Deux échantillons de chacune des 17 marques ont été incubés à 20 ° C, puis testés pour la fermeté et la teneur en graisse. Ensuite, ces mêmes échantillons ont été ramenés à 8 ° C et testés à nouveau.

Le test de compression, qui a vu un outil de mesure en forme de diamant plonger lentement dans le beurre, a montré que les 17 échantillons avaient des degrés de fermeté variables – la plupart étaient relativement proches en dureté et l’un était beaucoup plus mou.

Les résultats d’Alejandro Marangoni, professeur de sciences alimentaires à l’Université de Guelph, n’ont pas encore été publiés ou largement examinés. CBC Marketplace et Le National ont obtenu l’accès au test et un aperçu des résultats.

Alejandro Marangoni, spécialiste de l’alimentation à l’Université de Guelph, n’a pas trouvé de forte corrélation entre la teneur en huile de palme et la dureté relative des différents beurres qu’il a examinés. (David Common / CBC)

Marangoni a trouvé une faible corrélation entre l’acide palmitique et la dureté du beurre, ce qui signifie qu’en moyenne, le beurre plus doux contenait moins d’acide palmitique et le beurre plus dur en avait plus, certains échantillons étaient plus doux même s’ils contenaient plus d’acide palmitique que les plus durs.

Il dit que la faiblesse de la corrélation indique que la dureté du beurre est déterminée par plus que simplement l’acide palmitique.

«C’est une question plus complexe à laquelle seuls les producteurs et les laiteries et les offices de commercialisation des produits laitiers peuvent répondre», a-t-il déclaré.

L’axe des x de ce graphique indique le pourcentage de la teneur totale en matières grasses qui est l’acide palmitique. L’axe y représente la force nécessaire pour pénétrer l’échantillon. Les points du tracé ne sont pas proches de la ligne de tendance, ce qui indique une corrélation plus faible. (Soumis par Alejandro Marangoni)

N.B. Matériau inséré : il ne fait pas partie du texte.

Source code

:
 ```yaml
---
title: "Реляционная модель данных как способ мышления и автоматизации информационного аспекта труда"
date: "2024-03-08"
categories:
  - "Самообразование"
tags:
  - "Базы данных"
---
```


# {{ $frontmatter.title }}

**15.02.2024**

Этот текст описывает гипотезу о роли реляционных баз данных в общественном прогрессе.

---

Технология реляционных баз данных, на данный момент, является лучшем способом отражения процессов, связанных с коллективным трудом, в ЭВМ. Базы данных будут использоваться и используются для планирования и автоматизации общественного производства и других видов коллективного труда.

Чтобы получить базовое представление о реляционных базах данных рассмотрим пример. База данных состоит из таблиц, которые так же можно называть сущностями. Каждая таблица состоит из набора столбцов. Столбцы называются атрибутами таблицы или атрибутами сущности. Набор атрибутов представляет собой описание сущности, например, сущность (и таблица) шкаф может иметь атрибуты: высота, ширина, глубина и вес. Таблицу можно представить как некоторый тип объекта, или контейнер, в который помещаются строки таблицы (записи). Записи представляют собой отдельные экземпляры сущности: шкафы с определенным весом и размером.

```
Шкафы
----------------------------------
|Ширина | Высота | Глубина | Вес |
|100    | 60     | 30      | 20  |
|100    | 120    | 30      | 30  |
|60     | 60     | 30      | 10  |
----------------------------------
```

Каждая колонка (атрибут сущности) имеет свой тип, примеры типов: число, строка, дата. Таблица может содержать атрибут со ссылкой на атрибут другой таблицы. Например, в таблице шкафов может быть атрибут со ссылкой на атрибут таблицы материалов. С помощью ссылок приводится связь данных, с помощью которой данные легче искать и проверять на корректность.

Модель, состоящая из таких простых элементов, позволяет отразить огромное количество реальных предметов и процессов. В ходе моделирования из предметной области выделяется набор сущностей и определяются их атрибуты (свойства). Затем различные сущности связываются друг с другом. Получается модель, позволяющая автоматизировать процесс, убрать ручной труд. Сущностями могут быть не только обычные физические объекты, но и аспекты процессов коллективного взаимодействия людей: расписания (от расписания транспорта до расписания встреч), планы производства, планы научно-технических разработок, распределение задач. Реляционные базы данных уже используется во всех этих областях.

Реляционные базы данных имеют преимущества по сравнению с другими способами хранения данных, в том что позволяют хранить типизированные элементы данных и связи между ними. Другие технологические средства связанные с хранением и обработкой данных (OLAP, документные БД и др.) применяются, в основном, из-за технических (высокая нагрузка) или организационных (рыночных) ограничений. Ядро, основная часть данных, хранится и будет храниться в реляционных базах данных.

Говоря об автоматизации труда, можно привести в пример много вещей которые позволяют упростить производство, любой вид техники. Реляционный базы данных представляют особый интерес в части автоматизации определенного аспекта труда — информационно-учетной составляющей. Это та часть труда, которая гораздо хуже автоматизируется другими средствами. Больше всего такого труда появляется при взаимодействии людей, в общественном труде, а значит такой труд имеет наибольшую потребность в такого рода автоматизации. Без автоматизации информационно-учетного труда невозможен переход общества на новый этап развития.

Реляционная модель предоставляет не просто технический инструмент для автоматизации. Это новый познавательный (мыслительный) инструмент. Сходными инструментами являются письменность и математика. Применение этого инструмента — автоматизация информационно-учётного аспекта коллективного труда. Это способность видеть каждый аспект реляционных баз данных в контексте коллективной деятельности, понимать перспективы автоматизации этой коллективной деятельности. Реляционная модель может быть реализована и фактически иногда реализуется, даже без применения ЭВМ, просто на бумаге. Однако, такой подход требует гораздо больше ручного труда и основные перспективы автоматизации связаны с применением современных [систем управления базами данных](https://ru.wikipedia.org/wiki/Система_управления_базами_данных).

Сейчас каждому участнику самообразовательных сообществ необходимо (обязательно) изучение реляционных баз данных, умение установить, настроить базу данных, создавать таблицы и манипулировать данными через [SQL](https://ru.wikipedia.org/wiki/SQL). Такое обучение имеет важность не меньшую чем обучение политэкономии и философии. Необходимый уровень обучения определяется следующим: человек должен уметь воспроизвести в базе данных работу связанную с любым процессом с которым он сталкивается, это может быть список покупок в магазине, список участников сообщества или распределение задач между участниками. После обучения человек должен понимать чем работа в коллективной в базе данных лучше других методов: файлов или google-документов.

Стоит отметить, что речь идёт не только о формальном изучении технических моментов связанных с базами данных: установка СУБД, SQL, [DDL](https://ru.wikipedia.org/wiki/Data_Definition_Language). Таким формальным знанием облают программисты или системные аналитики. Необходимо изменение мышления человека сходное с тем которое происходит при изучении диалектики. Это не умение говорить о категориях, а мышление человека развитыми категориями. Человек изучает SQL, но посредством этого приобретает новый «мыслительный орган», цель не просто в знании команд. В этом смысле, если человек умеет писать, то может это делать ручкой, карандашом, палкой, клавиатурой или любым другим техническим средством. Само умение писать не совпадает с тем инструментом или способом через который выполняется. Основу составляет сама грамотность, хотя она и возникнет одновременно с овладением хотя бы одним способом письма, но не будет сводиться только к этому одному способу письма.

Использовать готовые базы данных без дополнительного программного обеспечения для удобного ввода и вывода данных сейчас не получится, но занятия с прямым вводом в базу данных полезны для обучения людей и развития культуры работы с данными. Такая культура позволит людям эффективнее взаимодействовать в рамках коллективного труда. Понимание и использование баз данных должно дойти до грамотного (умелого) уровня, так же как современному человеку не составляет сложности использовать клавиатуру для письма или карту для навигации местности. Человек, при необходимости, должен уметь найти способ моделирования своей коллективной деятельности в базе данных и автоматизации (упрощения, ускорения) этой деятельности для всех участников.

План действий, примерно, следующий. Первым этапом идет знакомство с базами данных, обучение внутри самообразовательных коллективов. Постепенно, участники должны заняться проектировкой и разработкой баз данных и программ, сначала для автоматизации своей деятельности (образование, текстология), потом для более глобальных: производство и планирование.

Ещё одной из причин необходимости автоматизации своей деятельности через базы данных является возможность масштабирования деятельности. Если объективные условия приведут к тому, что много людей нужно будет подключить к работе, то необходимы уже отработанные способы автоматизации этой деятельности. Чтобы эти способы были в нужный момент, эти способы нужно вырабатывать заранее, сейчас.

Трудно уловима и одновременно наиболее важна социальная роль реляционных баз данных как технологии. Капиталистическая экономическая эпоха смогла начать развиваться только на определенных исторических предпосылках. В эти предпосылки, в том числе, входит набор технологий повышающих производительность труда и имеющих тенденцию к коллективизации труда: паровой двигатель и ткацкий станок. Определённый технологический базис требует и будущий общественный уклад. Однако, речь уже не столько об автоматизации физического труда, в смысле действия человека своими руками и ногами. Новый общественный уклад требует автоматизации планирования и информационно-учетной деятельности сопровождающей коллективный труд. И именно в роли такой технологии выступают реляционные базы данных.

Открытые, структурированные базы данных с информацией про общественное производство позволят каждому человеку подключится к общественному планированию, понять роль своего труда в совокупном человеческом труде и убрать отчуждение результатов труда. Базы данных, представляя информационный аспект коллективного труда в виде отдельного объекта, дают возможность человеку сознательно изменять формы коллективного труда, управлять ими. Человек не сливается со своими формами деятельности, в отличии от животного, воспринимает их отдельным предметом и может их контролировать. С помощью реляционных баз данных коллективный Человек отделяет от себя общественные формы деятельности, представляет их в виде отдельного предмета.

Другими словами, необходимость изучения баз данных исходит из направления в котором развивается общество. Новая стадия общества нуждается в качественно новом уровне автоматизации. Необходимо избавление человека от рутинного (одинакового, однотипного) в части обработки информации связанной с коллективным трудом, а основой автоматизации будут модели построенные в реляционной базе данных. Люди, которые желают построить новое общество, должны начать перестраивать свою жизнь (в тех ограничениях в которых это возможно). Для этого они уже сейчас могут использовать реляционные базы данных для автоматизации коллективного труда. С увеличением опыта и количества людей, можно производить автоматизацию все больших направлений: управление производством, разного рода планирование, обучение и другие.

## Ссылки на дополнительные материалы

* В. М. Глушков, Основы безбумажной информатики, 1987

Maintenant, l’industrie laitière du Canada est examinant les préoccupations des consommateurs concernant la consistance du beurre, ainsi que le rôle des suppléments alimentaires dans le produit final utilisé dans des millions de foyers canadiens.

Le beurre a été incubé à 20 ° C et 8 ° C avant les tests pour s’assurer que la température n’a pas été prise en compte dans la dureté des échantillons de beurre. (David Common / CBC)

Qu’est-ce qui peut influencer la douceur du beurre?

Les chercheurs disent qu’il est difficile de déterminer la cause de la dureté du beurre sur une seule source.

«Il y a énormément d’autres facteurs qui interviennent entre l’alimentation de la vache et la production du beurre», a déclaré Martin Scanlon, doyen de la faculté des sciences agricoles et alimentaires de l’Université du Manitoba à Winnipeg.

Scanlon a été l’un des chercheurs indépendants contactés par CBC News pour examiner les résultats de Marangoni.

Le doyen des sciences agricoles et alimentaires de l’Université du Manitoba, Martin Scanlon, affirme que des recherches supplémentaires sont nécessaires sur le lien entre la consistance du beurre et l’alimentation des vaches. (Trevor Brine / CBC)

L’un des facteurs est l’adoption rapide récente des machines à traire robotisées dans les fermes laitières, dit-il. Les vaches n’attendent plus d’être traites mais entrent dans une stalle automatisée lorsqu’elles sont prêtes à être traites. En conséquence, les globules de graisse du lait ne restent pas aussi longtemps dans la mamelle, ce qui entraîne la formation de cristaux de graisse dure, ce qui peut avoir un impact sur la fermeté du produit final, explique Scanlon.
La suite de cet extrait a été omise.